Distributing the manufacture of autologous cell therapies to clinical and hospital settings to minimize time, cost, and logistics challenges is a popular conversation in biopharma circles. While many discuss it, Dr. Helen Sabzevari’s upstart biopharma Precigen is doing it.

BioProcess Online recently published an article authored by our good friends and biopharma facilities experts Herman and Erich Bozenhardt that addresses a paradigm that—and I’m projecting here—almost certainly makes them at least a little bit uncomfortable: the growing role of the hospital in the production and manufacturing of ATMPs, and more specifically, autologous cell and gene therapies. The potential discomfort I’m projecting on them lies in the uncertainty of how distributed procurement, processing, and administration of these therapies will be executed from the capital manufacturing equipment, quality oversight, and regulatory perspectives.
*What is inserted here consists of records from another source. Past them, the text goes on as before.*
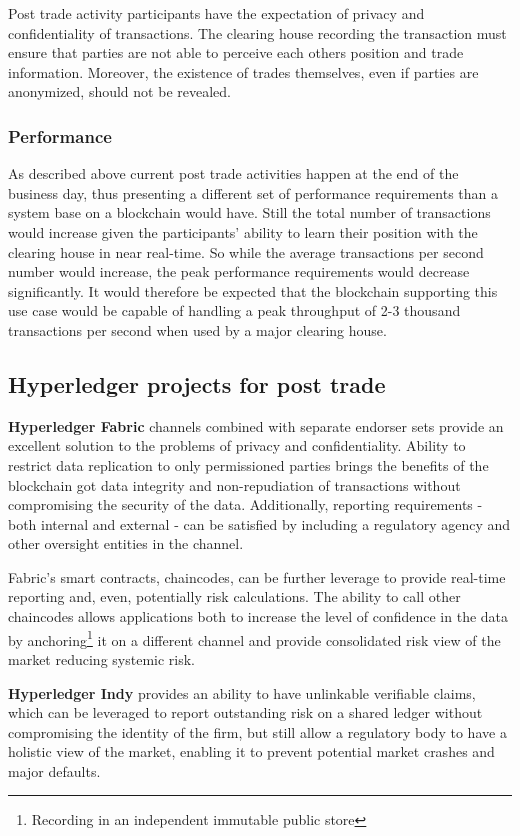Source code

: Post trade activity participants have the expectation of privacy and confidentiality of transactions. The clearing house recording the transaction must ensure that parties are not able to perceive each others position and trade information. Moreover, the existence of trades themselves, even if parties are anonymized, should not be revealed.

\subsubsection{Performance}

As described above current post trade activities happen at the end of the business day, thus presenting a different set of performance requirements than a system base on a blockchain would have. Still the total number of transactions would increase given the participants' ability to learn their position with the clearing house in near real-time. So while the average transactions per second number would increase, the peak performance requirements would decrease significantly. It would therefore be expected that the blockchain supporting this use case would be capable of handling a peak throughput of 2-3 thousand transactions per second when used by a  major clearing house.

\subsection{Hyperledger projects for post trade}
\textbf{Hyperledger Fabric} channels combined with separate endorser sets provide an excellent solution to the problems of privacy and confidentiality. Ability to restrict data replication to only permissioned parties brings the benefits of the blockchain got data integrity and non-repudiation of transactions without compromising the security of the data. Additionally, reporting requirements - both internal and external - can be satisfied by including a regulatory agency and other oversight entities in the channel.

Fabric's smart contracts, chaincodes, can be further leverage to provide real-time reporting and, even, potentially risk calculations. The ability to call other chaincodes allows applications both to increase the level of confidence in the data by anchoring\footnote{Recording in an independent immutable public store} it on a different channel and provide consolidated risk view of the market reducing systemic risk.

\textbf{Hyperledger Indy} provides an ability to have unlinkable verifiable claims, which can be leveraged to report outstanding risk on a shared ledger without compromising the identity of the firm, but still allow a regulatory body to have a holistic view of the market, enabling it to prevent potential market crashes and major defaults.
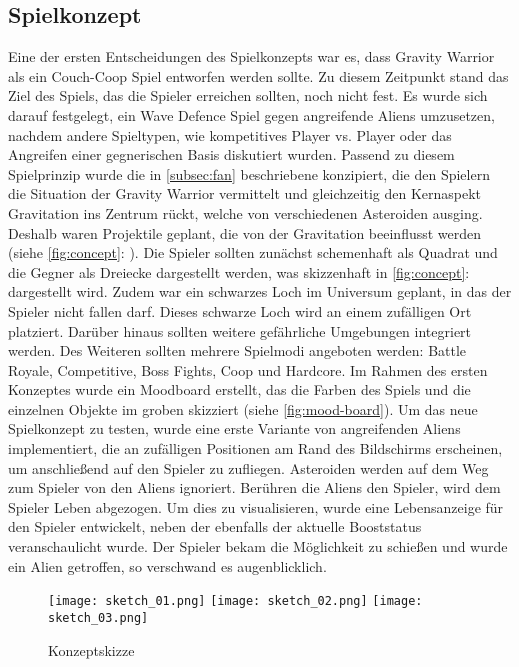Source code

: \documentclass[11pt]{scrartcl}
\begin{document}
\subsection{Spielkonzept}
Eine der ersten Entscheidungen des Spielkonzepts war es, dass Gravity Warrior als ein Couch-Coop Spiel entworfen werden sollte. Zu diesem Zeitpunkt stand das Ziel des Spiels, das die Spieler erreichen sollten, noch nicht fest. Es wurde sich darauf festgelegt, ein Wave Defence Spiel gegen angreifende Aliens umzusetzen, nachdem andere Spieltypen, wie kompetitives Player vs. Player oder das Angreifen einer gegnerischen Basis diskutiert wurden.
Passend zu diesem Spielprinzip wurde die in \autoref{subsec:fan} beschriebene  konzipiert, die den Spielern die Situation der Gravity Warrior vermittelt und gleichzeitig den Kernaspekt Gravitation ins Zentrum rückt, welche von verschiedenen Asteroiden ausging. Deshalb waren Projektile geplant, die von der Gravitation beeinflusst werden (siehe \autoref{fig:concept}: ). 
Die Spieler sollten zunächst schemenhaft als Quadrat und die Gegner als Dreiecke dargestellt werden, was skizzenhaft in \autoref{fig:concept}:  dargestellt wird. Zudem war ein schwarzes Loch im Universum geplant, in das der Spieler nicht fallen darf. Dieses schwarze Loch wird an einem zufälligen Ort platziert. Darüber hinaus sollten weitere gefährliche Umgebungen integriert werden. Des Weiteren sollten mehrere Spielmodi angeboten werden: Battle Royale, Competitive, Boss Fights, Coop und Hardcore. Im Rahmen des ersten Konzeptes wurde ein Moodboard erstellt, das die Farben des Spiels und die einzelnen Objekte im groben skizziert (siehe \autoref{fig:mood-board}).
Um das neue Spielkonzept zu testen, wurde eine erste Variante von angreifenden Aliens implementiert, die an zufälligen Positionen am Rand des Bildschirms erscheinen, um anschließend auf den Spieler zu zufliegen. Asteroiden werden auf dem Weg zum Spieler von den Aliens ignoriert. Berühren die Aliens den Spieler, wird dem Spieler Leben abgezogen. Um dies zu visualisieren, wurde eine Lebensanzeige für den Spieler entwickelt, neben der ebenfalls der aktuelle Booststatus veranschaulicht wurde.
Der Spieler bekam die Möglichkeit zu schießen und wurde ein Alien getroffen, so verschwand es augenblicklich.

\begin{figure}[htp]
 \centering
 \texttt{[image: sketch\_01.png]}\hfill
 \texttt{[image: sketch\_02.png]}\hfill
 \texttt{[image: sketch\_03.png]}
 \caption{Konzeptskizze}
 \label{fig:concept}
\end{figure}
\end{document}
It’s a new concept, taking shape in a new field of medicine, where just a handful of therapies have been approved at great effort, at great cost, and in tightly-controlled facilities. In those facilities, quality and engineering is closely managed for volume, impurities, gene expression, growth, and virus burden. 

Envisioning this concept of a distributed autologous cell therapy model, whereby the patient donates her own cells in a hospital setting and those cells are processed, re-engineered, and qualified on-site before being re-administered to the patient, allows us to entertain a host of efficiency, cost-reduction, and patient benefits. It also opens our eyes to a whole new set of challenges in an already challenging field of therapeutics. What are the on-site processing equipment requirements? Who is qualified to operate that equipment? Who is responsible for quality control? How do cell therapy production operations distributed across potentially hundreds of hospitals change the cGMP, auditing, and regulatory requirements?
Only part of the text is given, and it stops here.